O referido editorial não se inscreve apenas na chamada de atenção sobre a ligação crescente entre o narcotráfico e a utilização de pessoas – ligação que ficou barbaramente evidenciada no massacre de centro e sul-americanos em Tamaulipas – mas que se junta às chamadas de atenção sobre o imobilismo de Washington no combate às drogas.
Inúmeros analistas expressaram dúvidas sobre a seriedade do compromisso do governo estadunidense nesse empenho por ele imposto a outros países, e para fundamentar a suspeita apontam, entre outros factos, a suposta incapacidade do aparelho policial, militar e tecnológico mais poderoso do mundo para detectar e interceptar a imensa maioria dos embarques de estupefacientes ilícitos que, por mar e pelo ar, atravessam a fronteira entre o México e os Estados Unidos. Isto porque as substâncias ilícitas chegam a esse país, são aí distribuídas e comercializadas sem contratempos de maior desde o Rio Bravo até ao Canadá e do Pacífico até ao Atlântico.
A inconsistência entre o discurso oficial de Washington e os seus actos para estancar o tráfico de estupefacientes no seu próprio território é simétrica da incongruência que existe entre as políticas oficiais em matéria de migração, persecutórias e repressivas quer no âmbito federal quer estadual, e a evidente necessidade da economia estadunidense se alimentar com mão-de-obra barata, o que apenas pode fazer com trabalhadores estrangeiros, maioritariamente latino-americanos, que chegam ao país sem os documentos migratórios.

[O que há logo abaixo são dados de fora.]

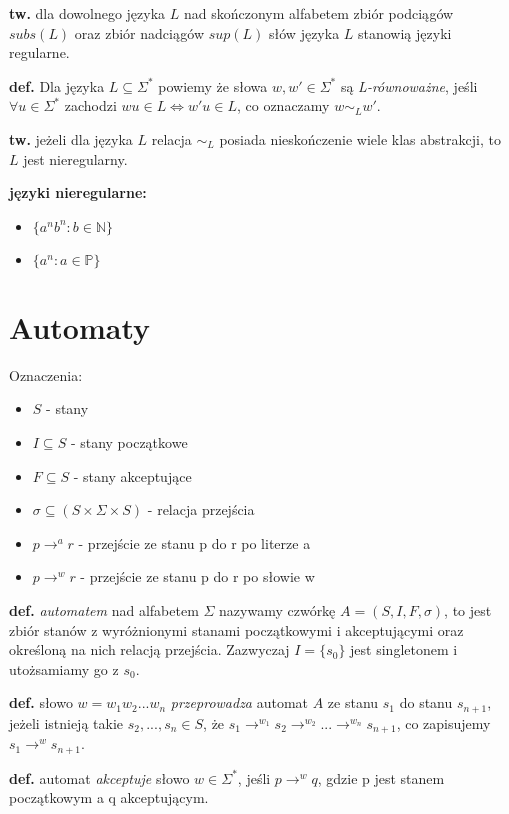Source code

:\documentclass{article}
\begin{document}
	\textbf{tw.} dla dowolnego języka $L$ nad skończonym alfabetem zbiór podciągów $subs(L)$ oraz zbiór nadciągów $sup(L)$ słów języka $L$ stanowią języki regularne.
	
	\textbf{def.} Dla języka $L \subseteq \Sigma^*$ powiemy że słowa $w,w' \in \Sigma^*$ są \textit{L-równoważne}, jeśli $\forall u \in \Sigma^*$ zachodzi $wu \in L \iff w'u \in L$, co oznaczamy $w \sim_L w'$.
	
	\textbf{tw.} jeżeli dla języka $L$ relacja $\sim_L$ posiada nieskończenie wiele klas abstrakcji, to $L$ jest nieregularny.
	
	\textbf{języki nieregularne:}
		\begin{itemize}
			\item $\{a^n b^n : b \in \mathbb{N}\}$
			\item $\{a^n : a \in \mathbb{P}\}$
		\end{itemize}
	
\section{Automaty}
	Oznaczenia:
		\begin{itemize}
			\item $S$ - stany
			\item $I \subseteq S$ - stany początkowe
			\item $F \subseteq S$ - stany akceptujące
			\item $\sigma \subseteq (S \times \Sigma \times S)$ - relacja przejścia
			\item $p \rightarrow^a r$ - przejście ze stanu p do r po literze a 
			\item $p \rightarrow^w r$ - przejście ze stanu p do r po słowie w
		\end{itemize}
	
	\textbf{	def.}  \textit{automatem} nad alfabetem $\Sigma$ nazywamy czwórkę $A = (S, I, F, \sigma)$, to jest zbiór stanów z wyróżnionymi stanami początkowymi i akceptującymi oraz określoną na nich relacją przejścia. Zazwyczaj $I = \{s_0\}$ jest singletonem i utożsamiamy go z $s_0$.
	
	\textbf{def.} słowo $w = w_1 w_2 ... w_n$ \textit{przeprowadza} automat $A$ ze stanu $s_1$ do stanu $s_{n+1}$, jeżeli istnieją takie $s_2,..., s_n \in S$, że $s_1 \rightarrow^{w_1} s_2 \rightarrow^{w_2} ... \rightarrow^{w_n} s_{n+1}$, co zapisujemy $s_1 \rightarrow^w s_{n+1}$.
	
	\textbf{def.} automat \textit{akceptuje} słowo $w \in \Sigma^*$, jeśli $p \rightarrow^w q$, gdzie p jest stanem początkowym a q akceptującym.
	
\end{document}
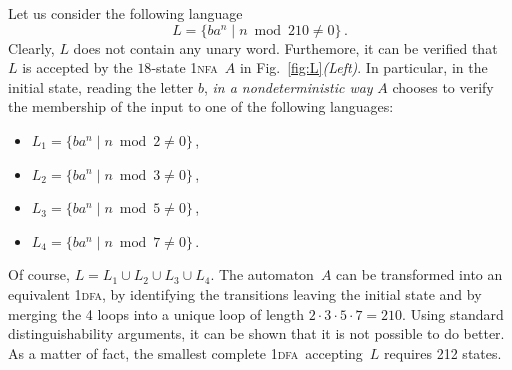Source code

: \documentclass[11pt]{article}
\newcommand*{\ow}{\textsc{1}}
\newcommand*{\owdfa}{\ow\textsc{dfa}}
\newcommand*{\ownfa}{\ow\textsc{nfa}}
\newenvironment{example}{\begin{ex}\rm}{\end{ex}}
\begin{document}
\begin{example}\label{example}
Let us consider the following language
\[
L=\{ba^n\mid n\bmod 210\neq 0\}\,.
\]
Clearly, $L$ does not contain any unary word. Furthemore, it can be verified that~$L$ is accepted by the 
$18$-state \ownfa~$A$ in Fig.~\ref{fig:L}\emph{(Left)}.
In particular, in the initial state, reading the letter $b$, \emph{in a nondeterministic way} $A$ chooses 
to verify the membership of the input to one of the following languages:
\begin{itemize}
\item $L_1=\{ba^n\mid n\bmod 2\neq 0\}$\,,
\item $L_2=\{ba^n\mid n\bmod 3\neq 0\}$\,,
\item $L_3=\{ba^n\mid n\bmod 5\neq 0\}$\,,
\item $L_4=\{ba^n\mid n\bmod 7\neq 0\}$\,.
\end{itemize}
Of course, $L=L_1\cup L_2\cup L_3\cup L_4$.
The automaton~$A$ can be transformed into an equivalent \owdfa, by identifying the transitions leaving the initial
state and by merging the 4 loops into a unique loop of length $2\cdot 3\cdot 5\cdot 7 = 210$.
Using standard distinguishability arguments, it can be shown that it is not possible to do better. As a matter
of fact, the smallest complete \owdfa\ accepting~$L$ requires 212 states.


\end{example}
\end{document}
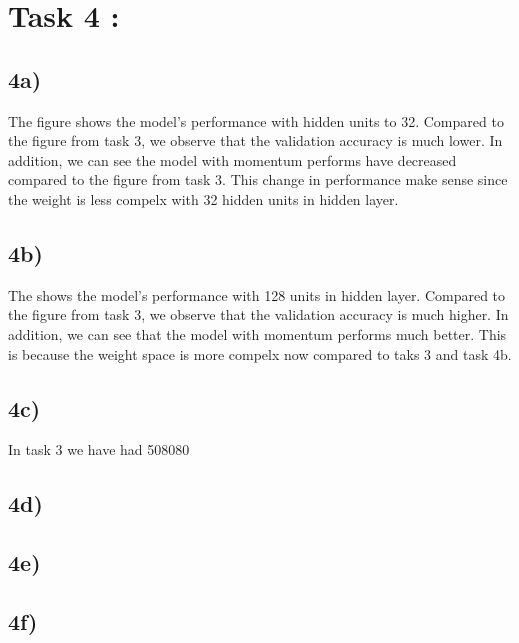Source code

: \documentclass{article}
\begin{document}
\section*{Task 4 : }

\subsection*{4a)}

The figure shows the model's performance with hidden units to 32.
Compared to the figure from task 3, we observe that the validation accuracy is much lower. In addition, we can see the model with momentum performs have decreased compared to 
the figure from task 3. This change in performance make sense since the weight is less compelx with 32 hidden units in hidden layer. 

\subsection*{4b)}

The shows the model's performance with 128 units in hidden layer. Compared to the figure from task 3,  we observe that the validation accuracy is much higher.
In addition, we can see that the model with momentum performs much better. This is because the weight space is more compelx now compared to taks 3 and task 4b. 


\subsection*{4c)}

In task 3 we have had 508080

\subsection*{4d)}
    
\subsection*{4e)}

\subsection*{4f)}
\end{document}

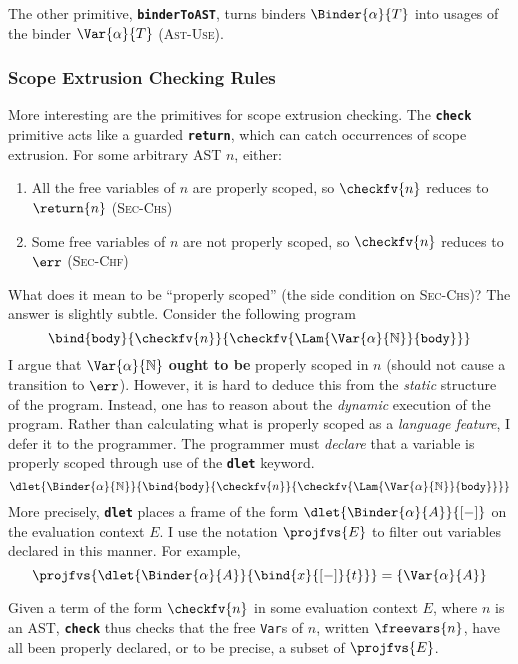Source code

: The other primitive, \textbf{\texttt{binderToAST}}, turns binders $\Binder{\alpha}{T}$ into usages of the binder $\Var{\alpha}{T}$ (\textsc{Ast-Use}). 

\subsubsection{Scope Extrusion Checking Rules}
More interesting are the primitives for scope extrusion checking. The \textbf{\texttt{check}} primitive acts like a guarded \textbf{\texttt{return}}, which can catch occurrences of scope extrusion. For some arbitrary AST $n$, either:
\begin{enumerate}
  \item All the free variables of $n$ are properly scoped, so $\checkfv{n}$ reduces to $\return{n}$ (\textsc{Sec-Chs})
  \item Some free variables of $n$ are not properly scoped, so $\checkfv{n}$ reduces to $\err$ (\textsc{Sec-Chf})
\end{enumerate}
What does it mean to be ``properly scoped'' (the side condition on \textsc{Sec-Chs})? The answer is slightly subtle. Consider the following program 
\[\bind{\texttt{body}}{\checkfv{n}}{\checkfv{\Lam{\Var{\alpha}{\mathbb{N}}}{\texttt{body}}}}\]
I argue that $\Var{\alpha}{\mathbb{N}}$ \textbf{ought to be} properly scoped in $n$ (should not cause a transition to $\err$). However, it is hard to deduce this from the \textit{static} structure of the program. Instead, one has to reason about the \textit{dynamic} execution of the program. Rather than calculating what is properly scoped as a \textit{language feature}, I defer it to the programmer. The programmer must \textit{declare} that a variable is properly scoped through use of the \textbf{\texttt{dlet}} keyword. 
\[\dlet{\Binder{\alpha}{\mathbb{N}}}{\bind{\texttt{body}}{\checkfv{n}}{\checkfv{\Lam{\Var{\alpha}{\mathbb{N}}}{\texttt{body}}}}}\]
More precisely, \textbf{\texttt{dlet}} places a frame of the form $\dlet{\Binder{\alpha}{A}}{[-]}$ on the evaluation context $E$. I use the notation $\projfvs{E}$ to filter out variables declared in this manner. For example,
\[\projfvs{\dlet{\Binder{\alpha}{A}}{\bind{x}{[-]}{t}}} = \{ \Var{\alpha}{A} \}\]

Given a term of the form $\checkfv{n}$ in some evaluation context $E$, where $n$ is an AST, \textbf{\texttt{check}} thus checks that the free \texttt{Var}s of $n$, written $\freevars{n}$, have all been properly declared, or to be precise, a subset of $\projfvs{E}$. 

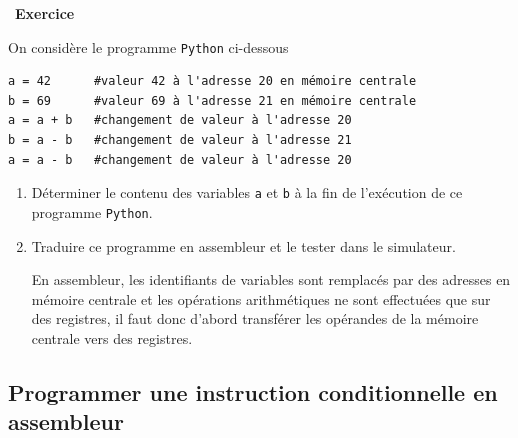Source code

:\documentclass[a4paper, french, 11pt]{article}  %
\newcounter{exercice}
\newenvironment{exercice}[1]
{\par \medskip   \addtocounter{exercice}{1} \noindent  
\begin{bclogo}[arrondi =0.1,   noborder = true, logo=\bccrayon, marge=4]{~\textbf{Exercice} \textbf{\theexercice} {\itshape #1} }  \par}
{
\end{bclogo}
 \par \bigskip }
\newcounter{prog}
\begin{document}
\begin{exercice}{}


On considère le programme \texttt{Python} ci-dessous
\begin{lstlisting}[style=rond]
a = 42      #valeur 42 à l'adresse 20 en mémoire centrale
b = 69      #valeur 69 à l'adresse 21 en mémoire centrale
a = a + b   #changement de valeur à l'adresse 20
b = a - b   #changement de valeur à l'adresse 21
a = a - b   #changement de valeur à l'adresse 20
\end{lstlisting}

\begin{enumerate}
	\item Déterminer le contenu des variables \texttt{a} et \texttt{b} à la fin de l'exécution de ce programme \texttt{Python}.
	\item Traduire ce programme en assembleur et le tester dans le simulateur.

\bcattention{} En assembleur, les identifiants de variables sont remplacés par des adresses en mémoire centrale et les opérations arithmétiques ne sont effectuées que sur des registres, il faut donc d'abord transférer les opérandes de la mémoire centrale vers des registres.

\end{enumerate}


\end{exercice}


\subsection{Programmer une instruction conditionnelle en assembleur}
\end{document}
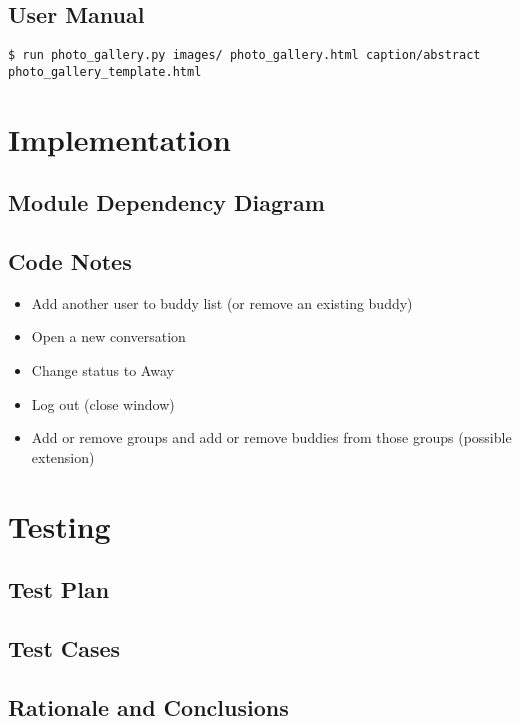 \documentclass[11pt,letterpaper]{article}
\begin{document}
\subsection{User Manual}
\begin{verbatim}
$ run photo_gallery.py images/ photo_gallery.html caption/abstract photo_gallery_template.html
\end{verbatim}

\section{Implementation}

\subsection{Module Dependency Diagram}
\subsection{Code Notes}


\begin{itemize}
\item Add another user to buddy list (or remove an existing buddy) 
\item Open a new conversation
\item Change status to Away
\item Log out (close window)
\item Add or remove groups and add or remove buddies from those groups (possible extension)
\end{itemize}



\section{Testing}

\subsection{Test Plan}
\subsection{Test Cases}
\subsection{Rationale and Conclusions}
\end{document}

Em qualquer dos casos fica evidente uma hipocrisia que, segundo o New York Times chega ao ponto de utilizar os cartéis mexicanos como a válvula de escape que controla o caudal migratório. Se estes exercícios simulatórios forem certos – e todos os elementos de análise apontam para isso – torna-se inevitável perguntar se tão abissais diferenças entre a leis e a prática governamental e empresarial não configuram uma gigantesca fraude à comunidade internacional e à própria opinião pública estadunidense, maioritariamente intoxicada por uma propaganda que apresenta, por um lado, um país imaculado, próspero, sadio e regido pelo direito, e por outro, um conjunto de nações que invadem o território estadunidense com drogas ilícitas e migrantes delinquentes e perigosos.
Em qualquer caso, fica claro que o lugar dos segundos no narcotráfico não é o de protagonistas, mas o de vítimas, e que são as próprias autoridades dos Estados Unidos quem criou essa circunstância, por meio de estratégias falhadas se é que não são mal intencionadas.
A conclusão inevitável desta reflexão é que Washington não tem autoridade moral para ditar, acordar ou sugerir acções em matéria de combate à delinquência organizada e, particularmente, ao tráfico de drogas, e que, se é certo que tais fenómenos, tendo em conta o seu carácter global, devem enfrentados multilateral e concertadamente, as estratégias correspondentes devem ser formuladas em negociações equitativas e respeitadoras das soberanias. Neste ponto as autoridades mexicanas devem abandonar a submissão com que têm actuado e assumir, de uma vez por todas, que os Estados Unidos não podem ser vistos como a fonte de soluções, mas como parte do problema.
Este texto foi publicado no diário mexicano La Jornada de 31 de Agosto de 2010.